== Segment start ==

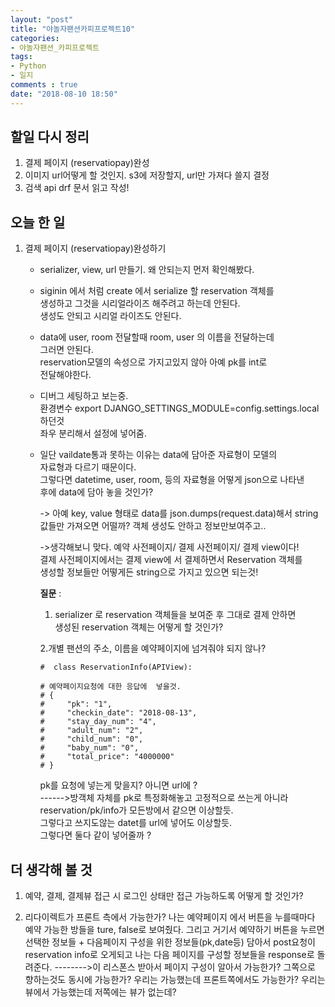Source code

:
```yaml
---
layout: "post"
title: "야놀자팬션카피프로젝트10"    
categories:  
- 야놀자팬션_카피프로젝트      
tags:  
- Python    
- 일지       
comments : true    
date: "2018-08-10 18:50"  
---    
```


## 할일 다시 정리    
1. 결제 페이지 (reservatiopay)완성   
2. 이미지 url어떻게 할 것인지. s3에 저장할지, url만 가져다 쓸지 결정    
3. 검색 api drf 문서 읽고 작성! 


## 오늘 한 일     
1. 결제 페이지 (reservatiopay)완성하기 
    - serializer, view, url 만들기. 왜 안되는지 먼저 확인해봤다.    
    - siginin 에서 처럼 create 에서 serialize 할 reservation 객체를   
      생성하고 그것을 시리얼라이즈 해주려고 하는데 안된다.  
      생성도 안되고 시리얼 라이즈도 안된다.      
    - data에 user, room 전달할때 room, user 의 이름을 전달하는데   
      그러면 안된다.     
      reservation모델의 속성으로 가지고있지 않아 아예 pk를 int로   
      전달해야한다.     
    - 디버그 세팅하고 보는중.      
      환경변수 export DJANGO_SETTINGS_MODULE=config.settings.local 하던것     
      좌우 분리해서 설정에 넣어줌.    
    - 일단 vaildate통과 못하는 이유는 data에 담아준 자료형이 모델의   
      자료형과 다르기 때문이다.   
      그렇다면 datetime, user, room, 등의 자료형을 어떻게 json으로 나타낸    
      후에  data에 담아 놓을 것인가?    

      -> 아예 key, value 형태로 data를 json.dumps(request.data)해서 string  
      값들만 가져오면 어떨까? 객체 생성도 안하고 정보만보여주고..  
      
      ->생각해보니 맞다. 예약 사전페이지/ 결제 사전페이지/ 결제 view이다!   
      결제 사전페이지에서는 결제 view에 서 결제하면서 Reservation 객체를     
      생성할 정보들만 어떻게든 string으로 가지고 있으면 되는것!  
      
      **질문** :  
      1. serializer 로 reservation 객체들을 보여준 후 그대로 결제 안하면   
      생성된 reservation 객체는 어떻게 할 것인가?
    
      2.개별 팬션의 주소, 이름을 예약페이지에 넘겨줘야 되지 않나?   
        ```
        #  class ReservationInfo(APIView):
    
        # 예약페이지요청에 대한 응답에  넣을것.
        # {
        #     "pk": "1",                        
        #     "checkin_date": "2018-08-13",                                               
        #     "stay_day_num": "4",                                                        
        #     "adult_num": "2",                                                           
        #     "child_num": "0",
        #     "baby_num": "0",
        #     "total_price": "4000000"
        # }
        ```
        pk를 요청에 넣는게 맞을지? 아니면 url에 ?  
        ------>방객체 자체를 pk로 특정화해놓고 고정적으로 쓰는게 아니라  
        reservation/pk/info가 모든방에서 같으면 이상할듯.  
        그렇다고 쓰지도않는 datet를 url에 넣어도 이상할듯.  
        그렇다면 둘다 같이 넣어줄까 ?  
        
## 더 생각해 볼 것    
1. 예약, 결제, 결제뷰 접근 시 로그인 상태만 접근 가능하도록 어떻게 할 것인가?  

2. 리다이렉트가 프론트 측에서 가능한가? 
    나는 예약페이지 에서 버튼을 누를때마다 예약 가능한 방들을 ture, false로 보여줬다.
    그리고 거기서 예약하기 버튼을 누르면 
    선택한 정보들 + 다음페이지 구성을 위한 정보들(pk,date등)  담아서 post요청이 
    reservation info로 오게되고
    나는 다음 페이지를 구성할 정보들을 response로 돌려준다. 
    -------->이 리스폰스 받아서 페이지 구성이 알아서 가능한가? 
    그쪽으로 향하는것도 동시에 가능한가? 우리는 가능했는데 프론트쪽에서도 가능한가? 
    우리는 뷰에서 가능했는데 저쪽에는 뷰가 없는데?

== Segment end ==

Go through the listing above and return each line that includes the word "url에".

Response to this exercise:
        pk를 요청에 넣는게 맞을지? 아니면 url에 ?  
        그렇다고 쓰지도않는 datet를 url에 넣어도 이상할듯.  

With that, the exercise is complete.